Asırlarca ağızdan ağza ifade edip günümüze ulaştırarak muhafaza edenler,'manasçılar'dır. Kırgızlar bu insanlara 'Çon Manasçı' diye hitap ederler. Manasçılar konuşma kabiliyeti yüksek ve tarih bilgisi çok olan, halk arasında özel saygı gören kimselerdir. Dolayısıyla da isimleri hafIzalardan kolayca silinmez.Gece gündüz aylar boyunca söylemelerine rağmen destanı hala bitiremeyen büyük manasçılar vardır.Bazı ünlü Manasçıların olağanüstü hafızası bulunmaktadır. Destandan 10 bin,100 bin, 200 bin, hatta 500 bine yakın mısrayı akıcı bir üslupla söyleyebilmektedirler. Manasçılar bunu söylerken bütün duygularını, hislerini coşkularını destanın içine katarlar.

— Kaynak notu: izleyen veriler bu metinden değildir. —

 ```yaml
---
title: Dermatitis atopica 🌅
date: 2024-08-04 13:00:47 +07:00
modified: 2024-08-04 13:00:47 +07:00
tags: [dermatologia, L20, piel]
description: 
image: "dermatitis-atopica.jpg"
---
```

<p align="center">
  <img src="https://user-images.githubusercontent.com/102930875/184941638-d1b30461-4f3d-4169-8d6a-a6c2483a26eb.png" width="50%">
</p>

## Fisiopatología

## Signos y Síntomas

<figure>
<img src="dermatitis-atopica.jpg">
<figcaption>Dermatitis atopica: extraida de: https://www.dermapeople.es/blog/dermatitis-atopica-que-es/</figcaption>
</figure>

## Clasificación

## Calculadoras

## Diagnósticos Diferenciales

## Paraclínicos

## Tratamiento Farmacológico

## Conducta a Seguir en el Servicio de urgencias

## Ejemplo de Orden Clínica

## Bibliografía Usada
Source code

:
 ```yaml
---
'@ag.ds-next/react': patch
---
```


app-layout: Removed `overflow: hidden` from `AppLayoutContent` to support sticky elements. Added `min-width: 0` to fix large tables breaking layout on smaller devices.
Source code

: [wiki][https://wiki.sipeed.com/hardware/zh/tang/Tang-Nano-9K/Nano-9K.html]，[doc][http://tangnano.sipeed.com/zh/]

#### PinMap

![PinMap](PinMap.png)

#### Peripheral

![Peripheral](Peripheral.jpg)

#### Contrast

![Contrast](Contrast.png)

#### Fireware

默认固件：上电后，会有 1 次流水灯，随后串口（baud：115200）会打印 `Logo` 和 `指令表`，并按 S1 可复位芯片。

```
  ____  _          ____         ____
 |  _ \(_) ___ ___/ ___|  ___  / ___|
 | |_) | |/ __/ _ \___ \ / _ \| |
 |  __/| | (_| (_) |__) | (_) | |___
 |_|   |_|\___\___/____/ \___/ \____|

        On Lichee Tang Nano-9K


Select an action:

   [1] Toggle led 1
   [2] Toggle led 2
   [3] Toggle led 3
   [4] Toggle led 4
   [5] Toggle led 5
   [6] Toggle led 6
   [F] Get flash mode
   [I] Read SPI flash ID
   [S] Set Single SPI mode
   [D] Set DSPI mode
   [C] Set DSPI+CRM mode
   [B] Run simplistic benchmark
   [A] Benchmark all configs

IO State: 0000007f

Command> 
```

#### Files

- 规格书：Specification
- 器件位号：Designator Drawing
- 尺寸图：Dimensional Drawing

Hem tarihi, hem de yetiştirdiği insan yönüyle önemli bir bir bölge olan Talas'ın halkı, daha dün bağımsızlığının 19. yılını büyük bir coşkuyla kutladı. Bir kaç aydır yaşanan siyasi olaylara rağmen halkın morali yerinde ve geleceğe yürüyüşleri devam ediyor.Bu yürüyüşte mutlaka ve mutlaka Manas'ın destanda yazılı tavsiyelerini göz ardı etmeyeceklerdir.Çünkü onlar, kuşaktan kuşağa Manas Destanı'nı dinleyerek büyürler. Doğumundan ölümüne kadar Manas'ı yaşatarak yüreklerde ölmezliğini sergilerler.
Manas Destanı, Kırgız halkıyla birlikte yaşar.
O, birlik beraberlik içinde, bağımsızlık için düşmana karşı verilen mücadelenin simgesidir.